SMS at start of long decline for China telcos
The stalling growth in SMS will turn into a rapid decline starting this year, forcing China's three telcos into alliances with private message service providers like Sina and Tencent.
New government data on mobile text messaging, also known as SMS, is underscoring how this former cash cow for China's telcos is quickly losing its audience, forcing the carriers to quickly look for replacement revenue sources. The new data also adds some new perspective to the high-profile clash between leading telco China Mobile (0941.HK; NYSE: CHL) and top Internet player Tencent (0700.HK) that erupted last month, as the former accused the latter of stealing its SMS business.
Before we go any further, let's step back and take a look at the latest data, which show the number of SMS messages sent by Chinese mobile users rose a scant 2 per cent last year to nearly 900 billion.

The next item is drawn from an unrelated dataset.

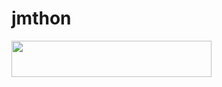 # jmthon

<p align="left"><a href="https://heroku.com/deploy?template=https://github.com/Mustaf1234hassan/music1"> <img src="https://img.shields.io/badge/Deploy%20To%20Heroku-purple?style=for-the-badge&logo=heroku" width="320" height="58.45"/></a></p>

Within that figure, the average number of text messages sent per person actually fell about 9 per cent, according to one report, which made its calculation based on the fact that China's total mobile user base grew 11 per cent last year.
In fact, this particular trend has been happening for at least the last two years for the nation's three major telcos, China Mobile, China Unicom (0762.HK; NYSE: CHU) and China Telecom (0728.HK; NYSE: CHA). After posting strong double-digit growth for much of the last decade, China Mobile's SMS message volume grew only slightly in 2011, and I wouldn't be at all surprised if the company's SMS volume actually fell when it reports its 2012 financial results in March. From a revenue perspective, SMS revenue is still quite substantial, accounting for about 9 per cent of China Mobile's 528 billion yuan (HK$657 billion) in revenue last year.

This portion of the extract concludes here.